* _Task directions_:
From the first line to the last, restate the material word for word, omitting pictures.

● ● ●

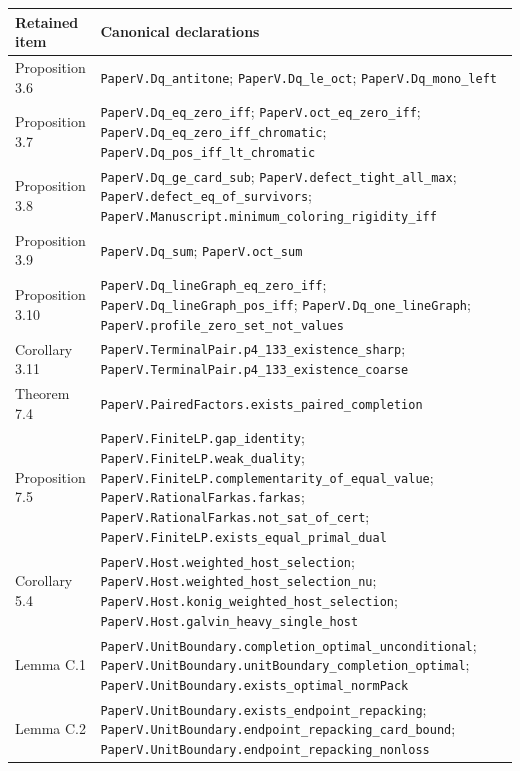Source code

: \documentclass[english,11pt,a4paper]{article}
\newcounter{none}
\begin{document}
{\def\LTcaptype{none} %
\begin{longtable}[]{@{}
  >{\raggedright\arraybackslash}p{}
  >{\raggedright\arraybackslash}p{}@{}}
\toprule\noalign{}
\begin{minipage}[b]{\linewidth}\raggedright
Retained item
\end{minipage} & \begin{minipage}[b]{\linewidth}\raggedright
Canonical declarations
\end{minipage} \\
\midrule\noalign{}
\endhead
\bottomrule\noalign{}
\endlastfoot
Proposition 3.6 & \nolinkurl{PaperV.Dq_antitone};
\nolinkurl{PaperV.Dq_le_oct}; \nolinkurl{PaperV.Dq_mono_left} \\
Proposition 3.7 & \nolinkurl{PaperV.Dq_eq_zero_iff};
\nolinkurl{PaperV.oct_eq_zero_iff};
\nolinkurl{PaperV.Dq_eq_zero_iff_chromatic};
\nolinkurl{PaperV.Dq_pos_iff_lt_chromatic} \\
Proposition 3.8 & \nolinkurl{PaperV.Dq_ge_card_sub};
\nolinkurl{PaperV.defect_tight_all_max};
\nolinkurl{PaperV.defect_eq_of_survivors};
\nolinkurl{PaperV.Manuscript.minimum_coloring_rigidity_iff} \\
Proposition 3.9 & \texttt{PaperV.Dq\_sum}; \texttt{PaperV.oct\_sum} \\
Proposition 3.10 & \nolinkurl{PaperV.Dq_lineGraph_eq_zero_iff};
\nolinkurl{PaperV.Dq_lineGraph_pos_iff};
\nolinkurl{PaperV.Dq_one_lineGraph};
\nolinkurl{PaperV.profile_zero_set_not_values} \\
Corollary 3.11 & \nolinkurl{PaperV.TerminalPair.p4_133_existence_sharp};
\nolinkurl{PaperV.TerminalPair.p4_133_existence_coarse} \\
Theorem 7.4 &
\nolinkurl{PaperV.PairedFactors.exists_paired_completion} \\
Proposition 7.5 & \nolinkurl{PaperV.FiniteLP.gap_identity};
\nolinkurl{PaperV.FiniteLP.weak_duality};
\nolinkurl{PaperV.FiniteLP.complementarity_of_equal_value};
\nolinkurl{PaperV.RationalFarkas.farkas};
\nolinkurl{PaperV.RationalFarkas.not_sat_of_cert};
\nolinkurl{PaperV.FiniteLP.exists_equal_primal_dual} \\
Corollary 5.4 & \nolinkurl{PaperV.Host.weighted_host_selection};
\nolinkurl{PaperV.Host.weighted_host_selection_nu};
\nolinkurl{PaperV.Host.konig_weighted_host_selection};
\nolinkurl{PaperV.Host.galvin_heavy_single_host} \\
Lemma C.1 &
\nolinkurl{PaperV.UnitBoundary.completion_optimal_unconditional};
\nolinkurl{PaperV.UnitBoundary.unitBoundary_completion_optimal};
\nolinkurl{PaperV.UnitBoundary.exists_optimal_normPack} \\
Lemma C.2 & \nolinkurl{PaperV.UnitBoundary.exists_endpoint_repacking};
\nolinkurl{PaperV.UnitBoundary.endpoint_repacking_card_bound};
\nolinkurl{PaperV.UnitBoundary.endpoint_repacking_nonloss} \\
\end{longtable}
}
\end{document}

● ● ●

* _Written answer_:
Source code

: \documentclass[english,11pt,a4paper]{article}
\newcounter{none}
\begin{document}
{\def\LTcaptype{none} %
\begin{longtable}[]{@{}
  >{\raggedright\arraybackslash}p{}
  >{\raggedright\arraybackslash}p{}@{}}
\toprule\noalign{}
\begin{minipage}[b]{\linewidth}\raggedright
Retained item
\end{minipage} & \begin{minipage}[b]{\linewidth}\raggedright
Canonical declarations
\end{minipage} \\
\midrule\noalign{}
\endhead
\bottomrule\noalign{}
\endlastfoot
Proposition 3.6 & \nolinkurl{PaperV.Dq_antitone};
\nolinkurl{PaperV.Dq_le_oct}; \nolinkurl{PaperV.Dq_mono_left} \\
Proposition 3.7 & \nolinkurl{PaperV.Dq_eq_zero_iff};
\nolinkurl{PaperV.oct_eq_zero_iff};
\nolinkurl{PaperV.Dq_eq_zero_iff_chromatic};
\nolinkurl{PaperV.Dq_pos_iff_lt_chromatic} \\
Proposition 3.8 & \nolinkurl{PaperV.Dq_ge_card_sub};
\nolinkurl{PaperV.defect_tight_all_max};
\nolinkurl{PaperV.defect_eq_of_survivors};
\nolinkurl{PaperV.Manuscript.minimum_coloring_rigidity_iff} \\
Proposition 3.9 & \texttt{PaperV.Dq\_sum}; \texttt{PaperV.oct\_sum} \\
Proposition 3.10 & \nolinkurl{PaperV.Dq_lineGraph_eq_zero_iff};
\nolinkurl{PaperV.Dq_lineGraph_pos_iff};
\nolinkurl{PaperV.Dq_one_lineGraph};
\nolinkurl{PaperV.profile_zero_set_not_values} \\
Corollary 3.11 & \nolinkurl{PaperV.TerminalPair.p4_133_existence_sharp};
\nolinkurl{PaperV.TerminalPair.p4_133_existence_coarse} \\
Theorem 7.4 &
\nolinkurl{PaperV.PairedFactors.exists_paired_completion} \\
Proposition 7.5 & \nolinkurl{PaperV.FiniteLP.gap_identity};
\nolinkurl{PaperV.FiniteLP.weak_duality};
\nolinkurl{PaperV.FiniteLP.complementarity_of_equal_value};
\nolinkurl{PaperV.RationalFarkas.farkas};
\nolinkurl{PaperV.RationalFarkas.not_sat_of_cert};
\nolinkurl{PaperV.FiniteLP.exists_equal_primal_dual} \\
Corollary 5.4 & \nolinkurl{PaperV.Host.weighted_host_selection};
\nolinkurl{PaperV.Host.weighted_host_selection_nu};
\nolinkurl{PaperV.Host.konig_weighted_host_selection};
\nolinkurl{PaperV.Host.galvin_heavy_single_host} \\
Lemma C.1 &
\nolinkurl{PaperV.UnitBoundary.completion_optimal_unconditional};
\nolinkurl{PaperV.UnitBoundary.unitBoundary_completion_optimal};
\nolinkurl{PaperV.UnitBoundary.exists_optimal_normPack} \\
Lemma C.2 & \nolinkurl{PaperV.UnitBoundary.exists_endpoint_repacking};
\nolinkurl{PaperV.UnitBoundary.endpoint_repacking_card_bound};
\nolinkurl{PaperV.UnitBoundary.endpoint_repacking_nonloss} \\
\end{longtable}
}
\end{document}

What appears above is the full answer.